Las causas de esta diferencia de talento se encuentran en las pasiones; y la diferencia de pasiones procede, en parte, de la diferente constitución del cuerpo, y en parte de la distinta educación. Porque si la diferencia procediese del temple del cerebro y de los órganos de los sentidos tanto externos como internos, no habría menos diferencia entre los hombres en cuanto a la vista, al oído y otros sentidos, que en cuanto a su imaginación y a su discernimiento. La diferencia de talento procede, por consiguiente, de las pasiones, que no solamente difieren por la diversa complexión humana, sino, también, por sus diferencias en punto a costumbres y educación.
Disipación. Locura. Las pasiones que más que nada causan las diferencias de talento son, principalmente, un mayor o menor deseo de poder, de riquezas, de conocimientos y de honores, todo lo cual puede ser reducido a lo primero, es decir: al afán de poder. Porque las riquezas, el conocimiento y el honor no son sino diferentes especies de poder. Por tal razón, un hombre que no tiene gran pasión por ninguna de estas cosas es lo que suele llamarse un indiferente, aunque, por lo demás, puede ser un hombre tan cabal que sea incapaz de ofender a nadie, pero sin gran imaginación ni adecuado juicio.

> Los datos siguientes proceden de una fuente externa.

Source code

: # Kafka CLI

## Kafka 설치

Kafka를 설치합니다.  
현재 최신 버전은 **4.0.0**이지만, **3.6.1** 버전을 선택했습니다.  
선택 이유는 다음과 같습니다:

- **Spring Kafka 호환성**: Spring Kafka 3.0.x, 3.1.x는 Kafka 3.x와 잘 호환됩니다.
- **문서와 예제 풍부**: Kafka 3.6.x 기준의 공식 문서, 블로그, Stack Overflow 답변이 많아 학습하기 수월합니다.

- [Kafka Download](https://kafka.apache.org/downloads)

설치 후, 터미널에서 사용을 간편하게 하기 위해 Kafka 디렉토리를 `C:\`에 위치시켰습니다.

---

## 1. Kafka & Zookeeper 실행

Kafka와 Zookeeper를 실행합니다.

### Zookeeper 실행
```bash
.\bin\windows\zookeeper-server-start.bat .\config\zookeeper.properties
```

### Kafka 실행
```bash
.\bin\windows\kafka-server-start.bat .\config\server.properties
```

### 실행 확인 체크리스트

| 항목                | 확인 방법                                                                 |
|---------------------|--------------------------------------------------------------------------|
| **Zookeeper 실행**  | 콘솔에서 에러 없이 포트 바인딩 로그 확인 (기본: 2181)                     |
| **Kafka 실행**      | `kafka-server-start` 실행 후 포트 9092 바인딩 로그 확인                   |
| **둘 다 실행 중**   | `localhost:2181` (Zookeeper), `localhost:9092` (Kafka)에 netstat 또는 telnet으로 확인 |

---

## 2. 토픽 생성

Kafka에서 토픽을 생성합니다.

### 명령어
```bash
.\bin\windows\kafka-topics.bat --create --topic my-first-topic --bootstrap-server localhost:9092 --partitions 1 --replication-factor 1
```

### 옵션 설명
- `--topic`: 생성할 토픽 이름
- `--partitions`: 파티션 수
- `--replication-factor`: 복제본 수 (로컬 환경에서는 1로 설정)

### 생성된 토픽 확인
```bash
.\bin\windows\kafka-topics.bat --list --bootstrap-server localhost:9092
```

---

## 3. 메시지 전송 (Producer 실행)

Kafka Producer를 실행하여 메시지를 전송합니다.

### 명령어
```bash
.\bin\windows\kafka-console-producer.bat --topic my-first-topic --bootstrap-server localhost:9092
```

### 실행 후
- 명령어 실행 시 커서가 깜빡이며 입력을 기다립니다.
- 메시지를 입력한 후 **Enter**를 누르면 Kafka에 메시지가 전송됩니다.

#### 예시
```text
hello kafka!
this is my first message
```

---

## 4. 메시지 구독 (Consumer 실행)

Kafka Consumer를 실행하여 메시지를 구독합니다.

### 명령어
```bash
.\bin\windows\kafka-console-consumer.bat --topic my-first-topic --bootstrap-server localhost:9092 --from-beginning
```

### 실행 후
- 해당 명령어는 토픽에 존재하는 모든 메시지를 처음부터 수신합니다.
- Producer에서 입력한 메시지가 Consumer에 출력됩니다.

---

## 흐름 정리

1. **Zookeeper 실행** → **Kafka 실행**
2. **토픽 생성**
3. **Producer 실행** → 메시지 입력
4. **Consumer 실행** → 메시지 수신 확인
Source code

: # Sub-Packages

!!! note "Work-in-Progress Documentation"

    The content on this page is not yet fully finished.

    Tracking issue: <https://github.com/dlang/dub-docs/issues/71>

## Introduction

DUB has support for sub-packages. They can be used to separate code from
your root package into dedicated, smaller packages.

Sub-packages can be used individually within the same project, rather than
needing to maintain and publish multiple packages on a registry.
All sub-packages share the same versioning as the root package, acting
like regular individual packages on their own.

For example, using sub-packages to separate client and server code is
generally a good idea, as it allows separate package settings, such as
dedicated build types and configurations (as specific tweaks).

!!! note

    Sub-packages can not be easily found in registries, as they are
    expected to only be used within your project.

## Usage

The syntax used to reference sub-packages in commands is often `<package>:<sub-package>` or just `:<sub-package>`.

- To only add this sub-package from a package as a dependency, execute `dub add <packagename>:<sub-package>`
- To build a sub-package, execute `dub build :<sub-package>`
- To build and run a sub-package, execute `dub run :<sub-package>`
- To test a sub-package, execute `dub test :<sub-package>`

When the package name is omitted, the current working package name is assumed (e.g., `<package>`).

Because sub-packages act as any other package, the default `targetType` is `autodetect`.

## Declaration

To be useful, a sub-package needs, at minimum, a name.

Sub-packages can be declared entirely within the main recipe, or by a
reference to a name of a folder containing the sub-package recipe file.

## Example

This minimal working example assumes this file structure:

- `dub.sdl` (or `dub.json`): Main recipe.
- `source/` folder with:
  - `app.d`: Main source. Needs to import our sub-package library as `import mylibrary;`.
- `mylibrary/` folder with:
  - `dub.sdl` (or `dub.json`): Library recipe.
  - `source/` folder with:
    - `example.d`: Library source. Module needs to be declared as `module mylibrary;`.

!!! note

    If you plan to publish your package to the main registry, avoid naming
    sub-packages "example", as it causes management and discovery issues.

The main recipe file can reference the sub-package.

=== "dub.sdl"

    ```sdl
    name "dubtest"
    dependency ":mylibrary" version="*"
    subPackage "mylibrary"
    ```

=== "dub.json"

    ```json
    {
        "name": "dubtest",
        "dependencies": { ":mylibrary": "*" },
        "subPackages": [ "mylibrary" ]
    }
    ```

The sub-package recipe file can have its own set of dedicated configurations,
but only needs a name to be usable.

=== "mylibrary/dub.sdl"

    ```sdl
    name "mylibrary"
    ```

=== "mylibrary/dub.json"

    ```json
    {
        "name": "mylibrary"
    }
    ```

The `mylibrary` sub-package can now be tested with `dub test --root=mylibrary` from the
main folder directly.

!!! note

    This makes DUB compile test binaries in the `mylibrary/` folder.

Porque los pensamientos son, con respecto a los deseos, como escuchas o espías, que precisa situar para que avizoren el camino hacia las cosas deseadas. Toda la firmeza en los actos de la inteligencia y toda la rapidez de la misma proceden de aquí. En efecto, no tener deseos es estar muerto; tener pasiones débiles es pereza; apasionarse indiferentemente por todas las cosas, DISIPACIÓN y distracción; y tener por alguna cosa pasiones más fuertes y más vehementes de lo que es ordinario en los demás, es lo que los hombres llaman LOCURA.
Existen clases tan diversas de locura como de pasiones mismas. A veces la pasión, extraordinaria y extravagante, procede de la defectuosa constitución de los órganos del cuerpo, o de un daño que se le ha inferido; a veces el daño e indisposición de los órganos lo causan la vehemencia o prolongada continuidad de la pasión. Pero en ambos casos la locura es de una sola y la misma naturaleza.
La pasión, cuya violencia o continuidad producen la locura, es, o bien una gran vanagloria, lo que comúnmente se llama orgullo y alta estimación de si mismo, o un gran desaliento o desánimo.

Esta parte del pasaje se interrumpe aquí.